▶ Rendered images with source text

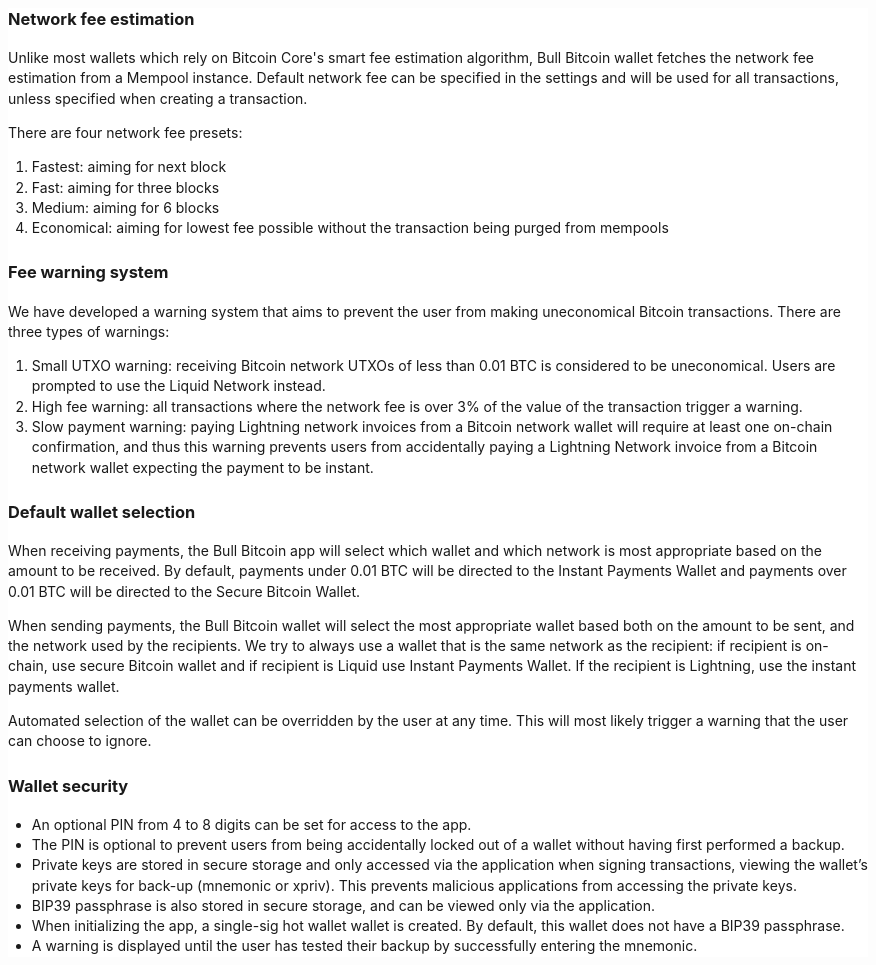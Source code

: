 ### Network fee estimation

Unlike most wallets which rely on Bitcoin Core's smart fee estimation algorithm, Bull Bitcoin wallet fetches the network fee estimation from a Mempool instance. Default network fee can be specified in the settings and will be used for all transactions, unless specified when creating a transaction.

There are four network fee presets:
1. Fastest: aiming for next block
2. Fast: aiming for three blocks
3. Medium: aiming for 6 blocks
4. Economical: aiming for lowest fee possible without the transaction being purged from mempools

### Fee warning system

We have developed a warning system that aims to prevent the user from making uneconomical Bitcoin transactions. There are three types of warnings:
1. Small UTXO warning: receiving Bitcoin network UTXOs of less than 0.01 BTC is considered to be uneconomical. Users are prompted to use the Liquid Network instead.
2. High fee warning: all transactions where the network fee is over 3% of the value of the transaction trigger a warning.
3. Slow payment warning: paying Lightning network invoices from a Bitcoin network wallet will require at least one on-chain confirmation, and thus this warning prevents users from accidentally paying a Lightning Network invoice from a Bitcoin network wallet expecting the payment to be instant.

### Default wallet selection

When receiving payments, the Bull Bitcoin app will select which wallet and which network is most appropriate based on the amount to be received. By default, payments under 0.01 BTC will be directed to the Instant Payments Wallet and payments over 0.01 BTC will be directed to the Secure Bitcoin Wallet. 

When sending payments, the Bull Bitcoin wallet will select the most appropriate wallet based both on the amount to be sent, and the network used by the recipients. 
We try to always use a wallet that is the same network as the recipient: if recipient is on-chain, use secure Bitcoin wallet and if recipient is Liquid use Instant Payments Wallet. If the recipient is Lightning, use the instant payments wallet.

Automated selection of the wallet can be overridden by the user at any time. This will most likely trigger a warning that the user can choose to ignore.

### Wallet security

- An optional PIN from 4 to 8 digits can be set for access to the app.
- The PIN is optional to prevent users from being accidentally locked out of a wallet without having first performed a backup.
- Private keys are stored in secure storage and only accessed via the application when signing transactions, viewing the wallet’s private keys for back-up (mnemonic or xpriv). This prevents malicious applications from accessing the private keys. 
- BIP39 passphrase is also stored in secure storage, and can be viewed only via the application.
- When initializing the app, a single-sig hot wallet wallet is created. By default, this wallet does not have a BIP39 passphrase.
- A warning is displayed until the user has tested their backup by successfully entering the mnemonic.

▶ Task
Please copy out each line above exactly as written, but not the pictures.

▶ Task output
Source code

: ### Network fee estimation

Unlike most wallets which rely on Bitcoin Core's smart fee estimation algorithm, Bull Bitcoin wallet fetches the network fee estimation from a Mempool instance. Default network fee can be specified in the settings and will be used for all transactions, unless specified when creating a transaction.

There are four network fee presets:
1. Fastest: aiming for next block
2. Fast: aiming for three blocks
3. Medium: aiming for 6 blocks
4. Economical: aiming for lowest fee possible without the transaction being purged from mempools

### Fee warning system

We have developed a warning system that aims to prevent the user from making uneconomical Bitcoin transactions. There are three types of warnings:
1. Small UTXO warning: receiving Bitcoin network UTXOs of less than 0.01 BTC is considered to be uneconomical. Users are prompted to use the Liquid Network instead.
2. High fee warning: all transactions where the network fee is over 3% of the value of the transaction trigger a warning.
3. Slow payment warning: paying Lightning network invoices from a Bitcoin network wallet will require at least one on-chain confirmation, and thus this warning prevents users from accidentally paying a Lightning Network invoice from a Bitcoin network wallet expecting the payment to be instant.

### Default wallet selection

When receiving payments, the Bull Bitcoin app will select which wallet and which network is most appropriate based on the amount to be received. By default, payments under 0.01 BTC will be directed to the Instant Payments Wallet and payments over 0.01 BTC will be directed to the Secure Bitcoin Wallet. 

When sending payments, the Bull Bitcoin wallet will select the most appropriate wallet based both on the amount to be sent, and the network used by the recipients. 
We try to always use a wallet that is the same network as the recipient: if recipient is on-chain, use secure Bitcoin wallet and if recipient is Liquid use Instant Payments Wallet. If the recipient is Lightning, use the instant payments wallet.

Automated selection of the wallet can be overridden by the user at any time. This will most likely trigger a warning that the user can choose to ignore.

### Wallet security

- An optional PIN from 4 to 8 digits can be set for access to the app.
- The PIN is optional to prevent users from being accidentally locked out of a wallet without having first performed a backup.
- Private keys are stored in secure storage and only accessed via the application when signing transactions, viewing the wallet’s private keys for back-up (mnemonic or xpriv). This prevents malicious applications from accessing the private keys. 
- BIP39 passphrase is also stored in secure storage, and can be viewed only via the application.
- When initializing the app, a single-sig hot wallet wallet is created. By default, this wallet does not have a BIP39 passphrase.
- A warning is displayed until the user has tested their backup by successfully entering the mnemonic.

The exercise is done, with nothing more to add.